Puis, Oumarou « fait le courage » pour tous ses hommes, c'est-à-dire qu'il leur donne une eau magique avec laquelle ils se lavent les jambes et la tête. Ainsi, aucun Sorko ne reculera devant les animaux furieux. Les harpons zogou sont aiguisés une dernière fois, et les Sorko embarquent dans les petites pirogues leurs armes redoutables.

Les huit petites pirogues, Oumarou, Idrissa, Saydou, Mounkaylou, Bouryé, Abdoulaye, Vera, Ali et Billo, quittent l'île de Santya*.

Elles sont bientôt suivies par la grande pirogue, qui est conduite par le Sorko Bondabou. La guerre des hippopotames a commencé.

Lentement, la flottille remonte le Niger en suivant la rive ouest.

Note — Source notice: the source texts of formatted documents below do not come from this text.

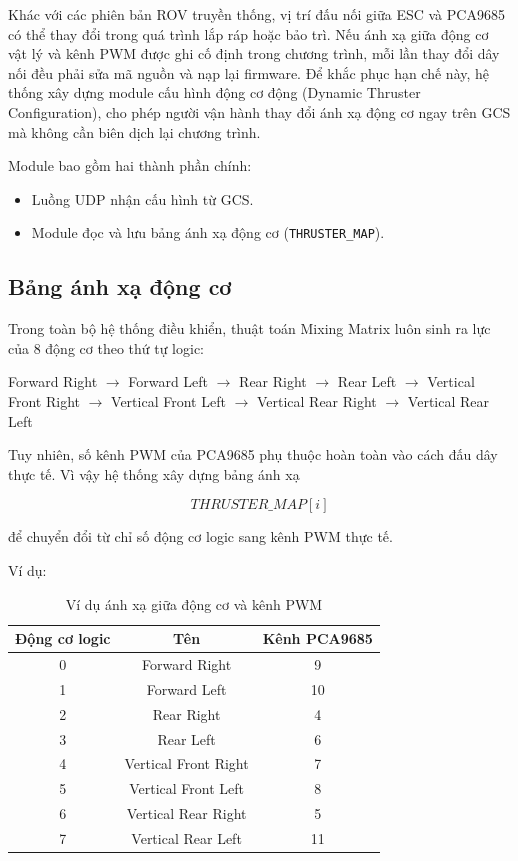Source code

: \documentclass[../DoAn.tex]{subfiles}
\begin{document}
Khác với các phiên bản ROV truyền thống, vị trí đấu nối giữa ESC và
PCA9685 có thể thay đổi trong quá trình lắp ráp hoặc bảo trì. Nếu ánh
xạ giữa động cơ vật lý và kênh PWM được ghi cố định trong chương trình,
mỗi lần thay đổi dây nối đều phải sửa mã nguồn và nạp lại firmware.
Để khắc phục hạn chế này, hệ thống xây dựng module cấu hình động cơ
động (Dynamic Thruster Configuration), cho phép người vận hành thay
đổi ánh xạ động cơ ngay trên GCS mà không cần biên dịch lại chương
trình.

Module bao gồm hai thành phần chính:

\begin{itemize}
    \item Luồng UDP nhận cấu hình từ GCS.
    \item Module đọc và lưu bảng ánh xạ động cơ (\texttt{THRUSTER\_MAP}).
\end{itemize}

\subsection{Bảng ánh xạ động cơ}

Trong toàn bộ hệ thống điều khiển, thuật toán Mixing Matrix luôn sinh
ra lực của 8 động cơ theo thứ tự logic:

\begin{center}
Forward Right $\rightarrow$
Forward Left $\rightarrow$
Rear Right $\rightarrow$
Rear Left $\rightarrow$
Vertical Front Right $\rightarrow$
Vertical Front Left $\rightarrow$
Vertical Rear Right $\rightarrow$
Vertical Rear Left
\end{center}

Tuy nhiên, số kênh PWM của PCA9685 phụ thuộc hoàn toàn vào cách đấu
dây thực tế. Vì vậy hệ thống xây dựng bảng ánh xạ

\begin{equation}
THRUSTER\_MAP[i]
\end{equation}

để chuyển đổi từ chỉ số động cơ logic sang kênh PWM thực tế.

Ví dụ:

\begin{table}[H]
\centering
\renewcommand{\arraystretch}{1.3}
\begin{tabular}{|c|c|c|}
\hline
\textbf{Động cơ logic} & \textbf{Tên} & \textbf{Kênh PCA9685} \\
\hline
0 & Forward Right & 9 \\
1 & Forward Left & 10 \\
2 & Rear Right & 4 \\
3 & Rear Left & 6 \\
4 & Vertical Front Right & 7 \\
5 & Vertical Front Left & 8 \\
6 & Vertical Rear Right & 5 \\
7 & Vertical Rear Left & 11 \\
\hline
\end{tabular}
\caption{Ví dụ ánh xạ giữa động cơ và kênh PWM}
\end{table}
\end{document}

Puis les pirogues traversent le fleuve. Elles passent au-dessous du rocher de Yassane en remontant vers Bosseido*.

En cette saison de hautes eaux, les hippopotames se sont réfugiés dans le bourgou, ces herbes qui bordent le Niger de larges marécages. Les hippopotames ont été entendus dans ces herbes. Les harpons zogou sont trempés dans le fleuve pour que leurs cordes se tendent.

La grande pirogue s'embusque et, le plus silencieusement possible, les petites pirogues s'avancent au milieu du bourgou pour essayer de surprendre un hippopotame au moment où il vient respirer à la surface.

« Yo ! Yo ! », crient soudain les Sorko. C'est le pêcheur Bouryé qui a réussi à jeter un harpon en pleine tête d'un hippopotame et, avant que celui-ci ait disparu, Billo l'a atteint d'un deuxième harpon zogou. Puis Idrissa et Damouré Zika l'atteignent à nouveau. L'hippopotame a plongé. Il essaye de s'enfuir, mais les flotteurs indiquent à la surface le chemin qu'il suit. La grande pirogue a passé à l'attaque. L'hippopotame a maintenant sept harpons dans la tête. Une corde est accrochée à un flotteur et la grande pirogue y est amarrée. C'est la bataille. L'hippopotame attaque, mais, emmêlé dans les cordes, il s'acharne en vain contre la grande pirogue, qu'il ne peut ni briser ni renverser. Et, déjà, Illa Gaoudel, armé du yagyi, de la lance à tuer, fouille dans la tête pour essayer d'atteindre le bulbe rachidien. C'est une lutte à mort sanglante, interminable.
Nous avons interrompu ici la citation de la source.